Use a one sample t test to evaluate a population mean using a single sample. Usually, you conduct this hypothesis test to determine whether a population mean differs from a hypothesized value you specify. The hypothesized value can be theoretically important in the study area, a reference value, or a target.
For example, a beverage company claims its soda cans contain 12 ounces. A researcher randomly samples their cans and measures the amount of fluid in each one. A one-sample t-test can use the sample data to determine whether the entire population of soda cans differs from the hypothesized value of 12 ounces.
In this post, learn about the one-sample t-test, its hypotheses and assumptions, and how to interpret the results.
Related post: Difference between Descriptive and Inferential Statistics
One Sample T Test Hypotheses
A one sample t test has the following hypotheses:
- Null hypothesis (H0): The population mean equals the hypothesized value (µ = H0).
- Alternative hypothesis (HA): The population mean does not equal the hypothesized value (µ ≠ H0).

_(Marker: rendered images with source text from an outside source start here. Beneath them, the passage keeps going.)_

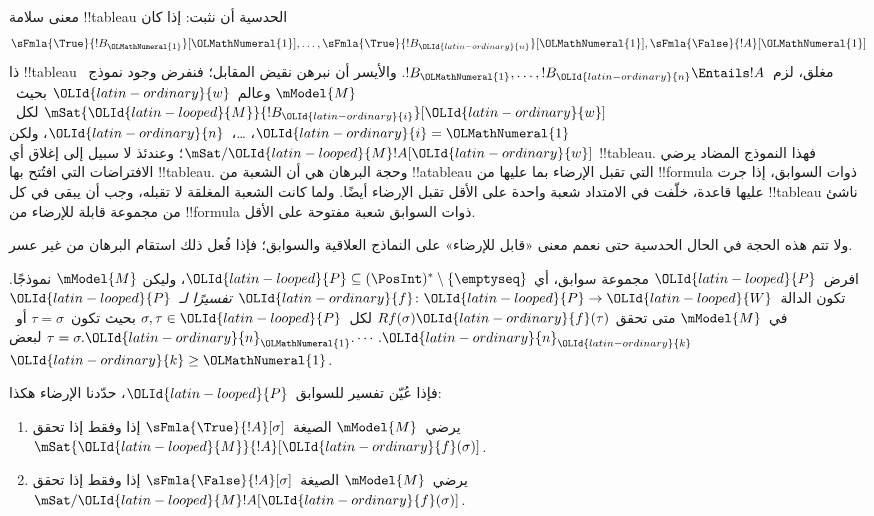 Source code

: \documentclass[../../../include/open-logic-section]{subfiles}
\begin{document}


\begin{explain}
  معنى سلامة !!{tableau} الحدسية أن نثبت: إذا كان
  \[
  \sFmla{\True}{!B_\OLMathNumeral{1}}[\OLMathNumeral{1}], \dots, \sFmla{\True}{!B_\OLId{latin-ordinary}{n}}[\OLMathNumeral{1}], \sFmla{\False}{!A}[\OLMathNumeral{1}]
  \]
  ذا !!{tableau} مغلق، لزم~$!B_\OLMathNumeral{1}, \dots, !B_\OLId{latin-ordinary}{n} \Entails !A$.
  والأيسر أن نبرهن نقيض المقابل؛ فنفرض وجود نموذج~$\mModel{M}$ وعالم~$\OLId{latin-ordinary}{w}$
  بحيث~$\mSat{\OLId{latin-looped}{M}}{!B_\OLId{latin-ordinary}{i}}[\OLId{latin-ordinary}{w}]$ لكل~$\OLId{latin-ordinary}{i}=\OLMathNumeral{1}$، \dots،~$\OLId{latin-ordinary}{n}$، ولكن
  $\mSat/{\OLId{latin-looped}{M}}{!A}[\OLId{latin-ordinary}{w}]$؛ وعندئذ لا سبيل إلى إغلاق أي !!{tableau}. فهذا
  النموذج المضاد يرضي الافتراضات التي افتُتح بها !!{tableau}. وحجة
  البرهان هي أن الشعبة من !!a{tableau} التي تقبل الإرضاء بما عليها من !!{formula} ذوات
  السوابق، إذا جرت عليها قاعدة، خلّفت في الامتداد شعبة واحدة على الأقل
  تقبل الإرضاء أيضًا. ولما كانت الشعبة المغلقة لا تقبله، وجب أن يبقى في
  كل !!{tableau} ناشئ من مجموعة قابلة للإرضاء من !!{formula} ذوات
  السوابق شعبة مفتوحة على الأقل.

  ولا تتم هذه الحجة في الحال الحدسية حتى نعمم معنى «قابل للإرضاء» على
  النماذج العلاقية والسوابق؛ فإذا فُعل ذلك استقام البرهان من غير عسر.
\end{explain}

\begin{defn}
  افرض~$\OLId{latin-looped}{P}$ مجموعة سوابق، أي
  $\OLId{latin-looped}{P} \subseteq (\PosInt)^* \setminus \{\emptyseq\}$، وليكن
  $\mModel{M}$ نموذجًا. تكون الدالة~$\OLId{latin-ordinary}{f}\colon \OLId{latin-looped}{P} \to \OLId{latin-looped}{W}$
  \emph{تفسيرًا لـ}~$\OLId{latin-looped}{P}$ في~$\mModel{M}$ متى تحقق
  $Rf(\sigma)\OLId{latin-ordinary}{f}(\tau)$ لكل~$\sigma,\tau\in \OLId{latin-looped}{P}$ بحيث تكون~$\tau=\sigma$
  أو~$\tau=\sigma.\OLId{latin-ordinary}{n}_\OLMathNumeral{1}.\cdots.\OLId{latin-ordinary}{n}_\OLId{latin-ordinary}{k}$ لبعض~$\OLId{latin-ordinary}{k}\geq \OLMathNumeral{1}$.

  فإذا عُيّن تفسير للسوابق~$\OLId{latin-looped}{P}$، حدّدنا الإرضاء هكذا:
  \begin{enumerate}
  \item يرضي~$\mModel{M}$ الصيغة~$\sFmla{\True}{!A}[\sigma]$ إذا وفقط
    إذا تحقق~$\mSat{\OLId{latin-looped}{M}}{!A}[\OLId{latin-ordinary}{f}(\sigma)]$.
  \item يرضي~$\mModel{M}$ الصيغة~$\sFmla{\False}{!A}[\sigma]$ إذا وفقط
    إذا تحقق~$\mSat/{\OLId{latin-looped}{M}}{!A}[\OLId{latin-ordinary}{f}(\sigma)]$.
  \end{enumerate}
\end{defn}
\end{document}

If the p-value is less than your significance level (e.g., 0.05), you can reject the null hypothesis. The difference between the sample mean and the hypothesized value is statistically significant. Your sample provides strong enough evidence to conclude that the population mean does not equal the hypothesized value.
Learn how this analysis compares to the Z Test.
Related posts: How to Interpret P Values and Null Hypothesis: Definition, Rejecting & Examples.
One Sample T Test Assumptions
For reliable one sample t test results, your data should satisfy the following assumptions:
Random Sample
Drawing a random sample from your target population helps ensure your data represent the population. Samples that don’t reflect that population tend to produce invalid results.
Related posts: Populations, Parameters, and Samples in Inferential Statistics and Representative Samples: Definition, Uses & Examples.
Continuous Data
One-sample t-tests require continuous data. These variables can take on any numeric value, and the scale can be split meaningfully into smaller increments. For example, temperature, height, weight, and volume are continuous data.
Read Comparing Hypothesis Tests for Continuous, Binary, and Count Data for more information..
Normally distributed data or your sample has more than 20 observations
This hypothesis test assumes your data follow the normal distribution. However, your data can be mildly skewed when the distribution is unimodal and your sample size is greater than 20 because of the central limit theorem.
Be sure to check for outliers because they can throw off the results.
Related posts: Central Limit Theorem, Skewed Distributions, and 5 Ways to Find Outliers.
Independent Observations
The one-sample t-test assumes that observations are independent of each other, meaning that the value of one observation does not influence or depend on another observation’s value. Violating this assumption can lead to inaccurate results because the test relies on the premise that each data point provides unique and separate information.
Example One Sample T Test
Let’s return to the 12-ounce soda can example and perform a one-sample t-test on the data. Imagine we randomly collected 30 cans of soda and measured their contents.
We want to determine whether the difference between the sample mean and the hypothesized value (12) is statistically significant. Download the CSV file that contains the example data: OneSampleTTest.
Here is how a portion of the data appear in the worksheet.
The histogram shows the data are not skewed, and no outliers are present.
Interpreting the Results
Here’s how to read and report the results for a one sample t test.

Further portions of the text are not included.